Despite that you won't hear me complaining that the prime one got a majority of seats without a majority of votes - that's how it all shakes down. And I won't complain that he is the devil incarnate (a phrase that perplexes me in that if the devil isn't embodied (the meaning of incarnate - in flesh) then what kind of devil could he possibly be... but I digress), or that Canada has been sold to the highest bidder. Neither will you hear me say smugly that it is so damn wonderful that the NDP have formed the official opposition. Because, dear readers, it isn't. I am not so secretly pleased that the oh so elite liberals got a good comeuppance but even that statement curls and dies on my lips. I'm not happy about anything to do with this election except one thing. I'm allowed to vote.
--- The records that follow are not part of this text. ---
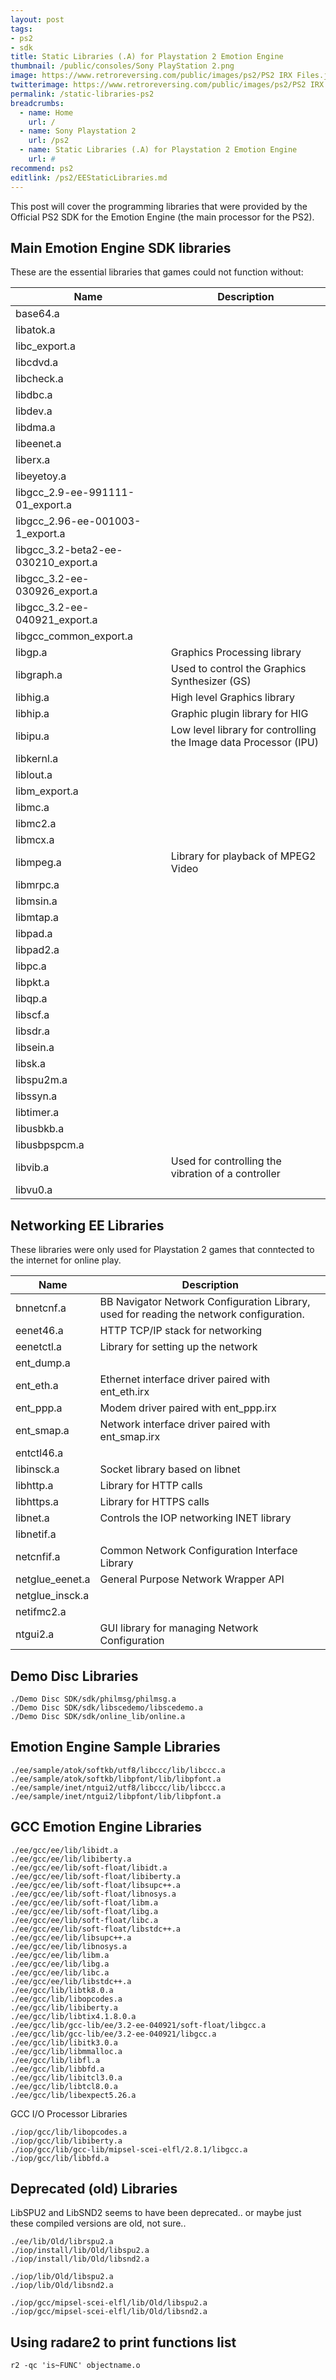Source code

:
 ```yaml
---
layout: post
tags: 
- ps2
- sdk
title: Static Libraries (.A) for Playstation 2 Emotion Engine
thumbnail: /public/consoles/Sony PlayStation 2.png
image: https://www.retroreversing.com/public/images/ps2/PS2 IRX Files.jpg
twitterimage: https://www.retroreversing.com/public/images/ps2/PS2 IRX Files.jpg
permalink: /static-libraries-ps2
breadcrumbs:
  - name: Home
    url: /
  - name: Sony Playstation 2
    url: /ps2
  - name: Static Libraries (.A) for Playstation 2 Emotion Engine
    url: #
recommend: ps2
editlink: /ps2/EEStaticLibraries.md
---
```

This post will cover the programming libraries that were provided by the Official PS2 SDK for the Emotion Engine (the main processor for the PS2).

## Main Emotion Engine SDK libraries
These are the essential libraries that games could not function without:

Name | Description
--- | ---
base64.a | 
libatok.a | 
libc_export.a | 
libcdvd.a | 
libcheck.a | 
libdbc.a | 
libdev.a | 
libdma.a | 
libeenet.a | 
liberx.a | 
libeyetoy.a | 
libgcc_2.9-ee-991111-01_export.a | 
libgcc_2.96-ee-001003-1_export.a | 
libgcc_3.2-beta2-ee-030210_export.a | 
libgcc_3.2-ee-030926_export.a | 
libgcc_3.2-ee-040921_export.a | 
libgcc_common_export.a | 
libgp.a | Graphics Processing library
libgraph.a | Used to control the Graphics Synthesizer (GS)
libhig.a | High level Graphics library
libhip.a | Graphic plugin library for HIG
libipu.a | Low level library for controlling the Image data Processor (IPU)
libkernl.a | 
liblout.a | 
libm_export.a | 
libmc.a | 
libmc2.a | 
libmcx.a | 
libmpeg.a | Library for playback of MPEG2 Video
libmrpc.a | 
libmsin.a | 
libmtap.a | 
libpad.a | 
libpad2.a | 
libpc.a | 
libpkt.a | 
libqp.a | 
libscf.a | 
libsdr.a | 
libsein.a | 
libsk.a | 
libspu2m.a | 
libssyn.a | 
libtimer.a | 
libusbkb.a | 
libusbpspcm.a | 
libvib.a | Used for controlling the vibration of a controller
libvu0.a | 




## Networking EE Libraries
These libraries were only used for Playstation 2 games that conntected to the internet for online play.

Name | Description
--- | ---
bnnetcnf.a | BB Navigator Network Configuration Library, used for reading the network configuration.
eenet46.a | HTTP TCP/IP stack for networking
eenetctl.a | Library for setting up the network
ent_dump.a | 
ent_eth.a | Ethernet interface driver paired with ent_eth.irx
ent_ppp.a | Modem driver paired with ent_ppp.irx
ent_smap.a | Network interface driver paired with ent_smap.irx
entctl46.a | 
libinsck.a | Socket library based on libnet
libhttp.a | Library for HTTP calls
libhttps.a | Library for HTTPS calls
libnet.a | Controls the IOP networking INET library
libnetif.a | 
netcnfif.a | Common Network Configuration Interface Library
netglue_eenet.a | General Purpose Network Wrapper API
netglue_insck.a | 
netifmc2.a | 
ntgui2.a | GUI library for managing Network Configuration

## Demo Disc Libraries
```
./Demo Disc SDK/sdk/philmsg/philmsg.a
./Demo Disc SDK/sdk/libscedemo/libscedemo.a
./Demo Disc SDK/sdk/online_lib/online.a
```

## Emotion Engine Sample Libraries
```
./ee/sample/atok/softkb/utf8/libccc/lib/libccc.a
./ee/sample/atok/softkb/libpfont/lib/libpfont.a
./ee/sample/inet/ntgui2/utf8/libccc/lib/libccc.a
./ee/sample/inet/ntgui2/libpfont/lib/libpfont.a
```

## GCC Emotion Engine Libraries
```
./ee/gcc/ee/lib/libidt.a
./ee/gcc/ee/lib/libiberty.a
./ee/gcc/ee/lib/soft-float/libidt.a
./ee/gcc/ee/lib/soft-float/libiberty.a
./ee/gcc/ee/lib/soft-float/libsupc++.a
./ee/gcc/ee/lib/soft-float/libnosys.a
./ee/gcc/ee/lib/soft-float/libm.a
./ee/gcc/ee/lib/soft-float/libg.a
./ee/gcc/ee/lib/soft-float/libc.a
./ee/gcc/ee/lib/soft-float/libstdc++.a
./ee/gcc/ee/lib/libsupc++.a
./ee/gcc/ee/lib/libnosys.a
./ee/gcc/ee/lib/libm.a
./ee/gcc/ee/lib/libg.a
./ee/gcc/ee/lib/libc.a
./ee/gcc/ee/lib/libstdc++.a
./ee/gcc/lib/libtk8.0.a
./ee/gcc/lib/libopcodes.a
./ee/gcc/lib/libiberty.a
./ee/gcc/lib/libtix4.1.8.0.a
./ee/gcc/lib/gcc-lib/ee/3.2-ee-040921/soft-float/libgcc.a
./ee/gcc/lib/gcc-lib/ee/3.2-ee-040921/libgcc.a
./ee/gcc/lib/libitk3.0.a
./ee/gcc/lib/libmmalloc.a
./ee/gcc/lib/libfl.a
./ee/gcc/lib/libbfd.a
./ee/gcc/lib/libitcl3.0.a
./ee/gcc/lib/libtcl8.0.a
./ee/gcc/lib/libexpect5.26.a
```

GCC I/O Processor Libraries
```
./iop/gcc/lib/libopcodes.a
./iop/gcc/lib/libiberty.a
./iop/gcc/lib/gcc-lib/mipsel-scei-elfl/2.8.1/libgcc.a
./iop/gcc/lib/libbfd.a

```

## Deprecated (old) Libraries
LibSPU2 and LibSND2 seems to have been deprecated.. or maybe just these compiled versions are old, not sure..
```
./ee/lib/Old/librspu2.a
./iop/install/lib/Old/libspu2.a
./iop/install/lib/Old/libsnd2.a

./iop/lib/Old/libspu2.a
./iop/lib/Old/libsnd2.a

./iop/gcc/mipsel-scei-elfl/lib/Old/libspu2.a
./iop/gcc/mipsel-scei-elfl/lib/Old/libsnd2.a
```

## Using radare2 to print functions list
```
r2 -qc 'is~FUNC' objectname.o
```
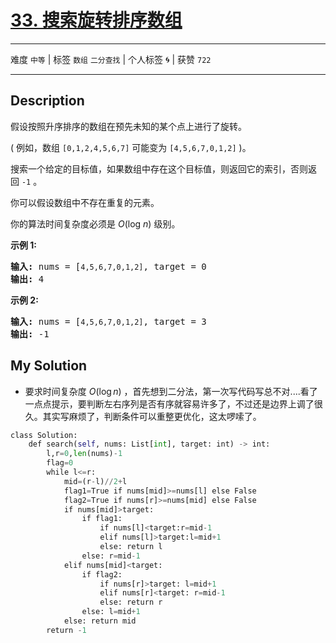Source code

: # [33. 搜索旋转排序数组](https://leetcode-cn.com/problems/search-in-rotated-sorted-array/)

---

难度 `中等` | 标签 `数组` `二分查找`  | 个人标签 🌀 | 获赞 `722`

---

## Description

<p>假设按照升序排序的数组在预先未知的某个点上进行了旋转。</p>
<p>( 例如，数组&nbsp;<code>[0,1,2,4,5,6,7]</code>&nbsp;可能变为&nbsp;<code>[4,5,6,7,0,1,2]</code>&nbsp;)。</p>
<p>搜索一个给定的目标值，如果数组中存在这个目标值，则返回它的索引，否则返回&nbsp;<code>-1</code>&nbsp;。</p>
<p>你可以假设数组中不存在重复的元素。</p>
<p>你的算法时间复杂度必须是&nbsp;<em>O</em>(log&nbsp;<em>n</em>) 级别。</p>
<p><strong>示例 1:</strong></p>
<pre><strong>输入:</strong> nums = [<code>4,5,6,7,0,1,2]</code>, target = 0
<strong>输出:</strong> 4
</pre>

<p><strong>示例&nbsp;2:</strong></p>
<pre><strong>输入:</strong> nums = [<code>4,5,6,7,0,1,2]</code>, target = 3
<strong>输出:</strong> -1</pre>

## My Solution

- 要求时间复杂度 $O(\log n)$ ，首先想到二分法，第一次写代码写总不对....看了一点点提示，要判断左右序列是否有序就容易许多了，不过还是边界上调了很久。其实写麻烦了，判断条件可以重整更优化，这太啰嗦了。

```python
class Solution:
    def search(self, nums: List[int], target: int) -> int:
        l,r=0,len(nums)-1
        flag=0
        while l<=r:
            mid=(r-l)//2+l
            flag1=True if nums[mid]>=nums[l] else False
            flag2=True if nums[r]>=nums[mid] else False
            if nums[mid]>target:
                if flag1:
                    if nums[l]<target:r=mid-1
                    elif nums[l]>target:l=mid+1
                    else: return l
                else: r=mid-1
            elif nums[mid]<target:
                if flag2:
                    if nums[r]>target: l=mid+1
                    elif nums[r]<target: r=mid-1
                    else: return r
                else: l=mid+1
            else: return mid
        return -1
```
I'm allowed to haul my fat socialist ass down to the polling station and without anyone giving me any grief other than to look a little longer than I'd like at my driver's license photo, place my X beside my faint hope. I love voting. Every single time - even when I'm so annoyed that the goons in Ottawa make it happen so often - I dance my vote, I sing my vote, I trance my vote. I suck in the particular old export A smell that still lingers in the long smoke free legion. I rest my eyes on the old dolls that are hired to make sure the lists get crossed off and the new lads with shiny eyes who are helping. I like seeing my neighbours shyly making comments about this and that - careful not to ask about your vote or hint about theirs - and I like folding up the origami sheets after I've shakily made my lost cause X and giving it to the guy or gal who has to tear off the bit of paper that says I did it. Then I push my precious golden vote past the corrugated lip down into the box with all the others. All the other flags of this freedom, this sweet place that lets me whinge and whine and crap on the leaders - who lets me dis them or love them but asks me please to make it real. To exercise my prerogative - to be counted.
No matter how jaded or sad or f***ked up I get about what is happening with our government, please don't let me lose my love affair with voting. And if you live in a democracy, I hope you feel the same, and dance the dance. For it is a precious, precious dance.